Although none of the spate of teenaged students who tragically ended their lives in suicide in recent weeks as a consequence of anti-gay bullying and harassment called Chicago home. But the chilling stream of headlines revealing the circumstances leading up to the victims' deaths has nonetheless resonated deeply with the city's LGBT community.
And it is a tragedy with which Chicagoland is familiar. Shannon Sullivan, executive director of the Illinois Safe Schools Alliance ( ISSA ) , pointed out that in 2009, reports surfaced of at least two known cases of youth as young as 11 years old taking their lives for reasons related to anti-gay bullying in the Chicagoland area. It can be difficult to estimate how many other other incidents of bullying and harassment-related suicides don't make it into the headlines.
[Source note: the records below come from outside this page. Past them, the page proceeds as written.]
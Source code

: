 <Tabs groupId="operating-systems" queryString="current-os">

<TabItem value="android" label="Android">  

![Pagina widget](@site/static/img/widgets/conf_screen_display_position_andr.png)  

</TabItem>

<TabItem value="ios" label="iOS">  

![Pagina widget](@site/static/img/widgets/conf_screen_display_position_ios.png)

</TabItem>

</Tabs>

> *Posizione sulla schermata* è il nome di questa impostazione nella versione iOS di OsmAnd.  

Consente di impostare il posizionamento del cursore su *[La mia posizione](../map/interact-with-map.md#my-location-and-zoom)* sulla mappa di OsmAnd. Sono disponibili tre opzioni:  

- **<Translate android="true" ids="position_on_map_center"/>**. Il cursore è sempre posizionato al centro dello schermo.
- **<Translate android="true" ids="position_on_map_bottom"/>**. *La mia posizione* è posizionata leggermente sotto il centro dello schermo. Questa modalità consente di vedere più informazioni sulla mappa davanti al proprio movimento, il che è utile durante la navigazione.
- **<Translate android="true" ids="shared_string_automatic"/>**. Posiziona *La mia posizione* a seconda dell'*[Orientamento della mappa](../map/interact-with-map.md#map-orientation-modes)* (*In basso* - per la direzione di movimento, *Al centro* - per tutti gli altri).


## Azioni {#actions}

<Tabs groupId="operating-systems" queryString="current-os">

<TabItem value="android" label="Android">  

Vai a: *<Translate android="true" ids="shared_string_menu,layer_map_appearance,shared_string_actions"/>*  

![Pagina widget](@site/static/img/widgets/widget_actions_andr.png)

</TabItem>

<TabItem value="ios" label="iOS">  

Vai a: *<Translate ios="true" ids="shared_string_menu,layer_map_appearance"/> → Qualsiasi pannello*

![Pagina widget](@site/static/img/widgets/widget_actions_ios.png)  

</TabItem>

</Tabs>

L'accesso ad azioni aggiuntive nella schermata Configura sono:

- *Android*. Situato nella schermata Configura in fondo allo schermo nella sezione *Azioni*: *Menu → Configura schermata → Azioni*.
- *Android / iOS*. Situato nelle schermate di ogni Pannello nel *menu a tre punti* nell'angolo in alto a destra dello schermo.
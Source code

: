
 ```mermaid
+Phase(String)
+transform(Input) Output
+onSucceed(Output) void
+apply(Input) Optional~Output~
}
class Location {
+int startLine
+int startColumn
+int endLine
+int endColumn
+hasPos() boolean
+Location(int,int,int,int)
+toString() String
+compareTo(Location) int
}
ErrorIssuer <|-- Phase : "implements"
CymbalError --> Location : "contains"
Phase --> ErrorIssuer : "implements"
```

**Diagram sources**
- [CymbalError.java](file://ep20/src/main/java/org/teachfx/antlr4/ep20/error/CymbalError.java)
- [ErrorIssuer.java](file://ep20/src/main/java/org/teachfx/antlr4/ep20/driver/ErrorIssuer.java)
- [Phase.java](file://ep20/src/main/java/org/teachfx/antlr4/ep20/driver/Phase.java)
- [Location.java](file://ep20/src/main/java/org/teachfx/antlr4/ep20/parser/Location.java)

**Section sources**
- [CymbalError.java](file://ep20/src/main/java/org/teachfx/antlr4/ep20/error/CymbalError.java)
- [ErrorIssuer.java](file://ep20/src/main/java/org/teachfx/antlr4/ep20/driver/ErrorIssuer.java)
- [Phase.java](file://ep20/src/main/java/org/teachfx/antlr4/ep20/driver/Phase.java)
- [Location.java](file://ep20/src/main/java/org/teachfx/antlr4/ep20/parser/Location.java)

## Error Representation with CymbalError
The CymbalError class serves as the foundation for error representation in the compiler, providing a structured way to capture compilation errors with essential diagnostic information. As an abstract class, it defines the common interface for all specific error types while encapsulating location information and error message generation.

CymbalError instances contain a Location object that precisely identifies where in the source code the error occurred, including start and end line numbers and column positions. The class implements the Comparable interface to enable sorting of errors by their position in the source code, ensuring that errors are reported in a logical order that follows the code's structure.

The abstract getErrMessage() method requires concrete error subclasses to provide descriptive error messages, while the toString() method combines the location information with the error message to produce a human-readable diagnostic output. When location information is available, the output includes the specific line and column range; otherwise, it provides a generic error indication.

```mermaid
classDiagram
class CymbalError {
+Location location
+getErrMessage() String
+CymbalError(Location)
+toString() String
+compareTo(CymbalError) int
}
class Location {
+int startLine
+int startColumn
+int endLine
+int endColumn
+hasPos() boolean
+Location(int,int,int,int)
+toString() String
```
"This certainly is a local problem as well as a national one," Sullivan told the Windy City Times. "And that remains so until all our school personnel here in Illinois and elsewhere are trained and given the toolsand administrators make the commitmentto stop this."
Sullivan's group, founded in 2007, works to promote a safe and supportive environment for LGBTQ youth across the state through offering staff professional development, encouraging LGBTQ students to organize gay-straight alliances and advocating for queer-inclusive legislation on youth.
ISSA most notably advocated for two statewide bills specifically addressing anti-bullying and suicide prevention efforts geared toward LGBTQ youth. The bills, signed into law by Gov. Pat Quinn in late June, ramp up requirements for school staff to undergo suicide prevention training and specifically prohibit bullying based on a student's actual or perceived sexual orientation or gender identity. The legislation also created a 15-member task force overseeing bullying issues in Illinois schools.
While legislation is important, Sullivan said, it is only part of a daunting battle for LGBTQ youth advocates.
"What legislation cannot do is go into every school and work with the administration and personnel to encourage them to make a commitment to this issue," Sullivan adds. "It is incumbent on us to go back into the districts and work on changing the overall climate around bullying and harassment. We need to do a better job of taking care of our kids."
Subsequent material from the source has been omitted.